There was no sign of bots getting inside.

Kirk said, "Ship's coming in a few hours, hang on."

She nodded. "He missed."

"Who?"

"Morton. Said it was better this way. There were hundreds coming."

She faded out then. Sometimes the painkiller did that. If he really wanted information he should have held back, but he couldn't do that.

Kirk stepped back from her and studied the room. His strategic mind told him what happened but he traced it out three, four times before admitting it was correct. Morton had executed the team to keep them from being tortured.

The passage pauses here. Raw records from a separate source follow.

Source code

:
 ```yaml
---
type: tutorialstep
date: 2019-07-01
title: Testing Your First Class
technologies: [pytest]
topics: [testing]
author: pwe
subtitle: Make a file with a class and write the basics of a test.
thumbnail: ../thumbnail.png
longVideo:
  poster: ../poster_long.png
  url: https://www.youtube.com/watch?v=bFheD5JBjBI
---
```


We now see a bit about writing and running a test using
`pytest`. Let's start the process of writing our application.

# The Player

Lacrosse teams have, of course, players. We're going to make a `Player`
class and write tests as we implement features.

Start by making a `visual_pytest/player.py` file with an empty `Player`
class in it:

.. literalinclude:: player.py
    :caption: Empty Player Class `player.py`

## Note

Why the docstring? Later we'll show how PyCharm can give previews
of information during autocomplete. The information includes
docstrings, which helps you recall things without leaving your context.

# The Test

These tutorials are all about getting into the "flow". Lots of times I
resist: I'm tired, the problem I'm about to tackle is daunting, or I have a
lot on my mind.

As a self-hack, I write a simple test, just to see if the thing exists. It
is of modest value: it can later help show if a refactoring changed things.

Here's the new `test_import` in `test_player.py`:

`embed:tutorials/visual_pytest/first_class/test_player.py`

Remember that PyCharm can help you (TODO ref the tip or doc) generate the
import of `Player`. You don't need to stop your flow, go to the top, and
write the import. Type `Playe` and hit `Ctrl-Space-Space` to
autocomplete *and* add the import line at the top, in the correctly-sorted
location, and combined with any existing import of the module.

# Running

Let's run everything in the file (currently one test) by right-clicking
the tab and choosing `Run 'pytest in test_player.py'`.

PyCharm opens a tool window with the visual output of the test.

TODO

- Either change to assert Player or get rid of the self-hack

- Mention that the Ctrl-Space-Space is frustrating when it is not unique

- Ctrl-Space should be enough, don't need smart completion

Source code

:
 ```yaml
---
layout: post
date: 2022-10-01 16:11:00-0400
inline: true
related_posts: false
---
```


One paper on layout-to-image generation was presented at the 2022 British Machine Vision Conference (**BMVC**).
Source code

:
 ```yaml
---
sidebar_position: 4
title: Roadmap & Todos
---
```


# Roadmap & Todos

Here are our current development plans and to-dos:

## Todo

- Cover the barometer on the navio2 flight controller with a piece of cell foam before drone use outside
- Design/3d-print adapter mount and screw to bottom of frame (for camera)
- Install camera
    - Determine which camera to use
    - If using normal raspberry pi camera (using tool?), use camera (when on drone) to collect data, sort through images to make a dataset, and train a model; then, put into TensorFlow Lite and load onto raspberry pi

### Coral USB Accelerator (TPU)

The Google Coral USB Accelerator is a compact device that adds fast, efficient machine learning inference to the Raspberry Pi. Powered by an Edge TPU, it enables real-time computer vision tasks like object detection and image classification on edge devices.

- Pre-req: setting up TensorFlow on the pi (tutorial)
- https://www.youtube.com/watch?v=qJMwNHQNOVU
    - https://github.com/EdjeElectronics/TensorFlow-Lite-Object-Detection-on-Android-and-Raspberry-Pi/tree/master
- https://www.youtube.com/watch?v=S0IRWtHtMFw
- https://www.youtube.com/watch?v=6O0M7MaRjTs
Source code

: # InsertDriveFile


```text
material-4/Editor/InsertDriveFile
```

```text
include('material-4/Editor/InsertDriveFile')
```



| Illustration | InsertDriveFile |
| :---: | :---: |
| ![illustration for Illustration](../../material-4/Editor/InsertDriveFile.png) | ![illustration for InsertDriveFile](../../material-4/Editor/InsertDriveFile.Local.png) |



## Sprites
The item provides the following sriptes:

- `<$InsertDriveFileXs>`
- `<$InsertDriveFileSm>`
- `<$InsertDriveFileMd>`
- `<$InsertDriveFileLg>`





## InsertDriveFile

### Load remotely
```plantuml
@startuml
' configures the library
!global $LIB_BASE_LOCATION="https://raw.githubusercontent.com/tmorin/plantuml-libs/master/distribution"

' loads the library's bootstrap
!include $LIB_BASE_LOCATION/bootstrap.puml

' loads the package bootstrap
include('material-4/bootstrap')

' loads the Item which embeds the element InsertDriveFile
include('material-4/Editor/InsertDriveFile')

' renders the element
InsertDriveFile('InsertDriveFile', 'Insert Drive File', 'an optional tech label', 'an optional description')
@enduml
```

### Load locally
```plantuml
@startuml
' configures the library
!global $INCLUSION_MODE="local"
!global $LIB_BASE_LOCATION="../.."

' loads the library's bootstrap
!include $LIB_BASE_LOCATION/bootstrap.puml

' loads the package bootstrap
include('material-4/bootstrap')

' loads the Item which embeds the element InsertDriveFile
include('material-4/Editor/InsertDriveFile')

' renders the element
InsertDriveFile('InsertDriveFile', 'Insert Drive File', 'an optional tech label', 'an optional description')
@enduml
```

Kirk shouldn't have left them. Or, more accurately, they should have stayed with him. Although, who knows how that would have played out. One of them might have shot the escape pod out of the sky and they'd all be dead, or worse, still alive.

Kirk crouched before Lehner again. Terrified of the scent of death or not, he'd have to get the Vulcan to help carry her out.

She wasn't moving. He found the scanner in the medkit and confirmed her heart had stopped. If the ship were here they'd have eighteen minutes to save her. Kirk looked at the scanner's chrono. They had six and a half hours before pickup. Kirk tried his communicator anyway.

Nothing.

He patted her shoulder and stood up. He took phasers and kits, waited the remaining minutes beside her, then departed.

The Vulcan stepped out of the shade of a hollow saying, "I beg undeserved consideration for my weakness."

"It's all right," Kirk said.

"The life sign ceased while you were present."

"I gave her a painkiller, but sometimes that depresses the system too much. She wouldn't have made it until the ship returned." He started walking, in no particular direction. Just away. As he walked he worried that the Vulcan thought he'd killed the last of them. Well, he had, but not intentionally.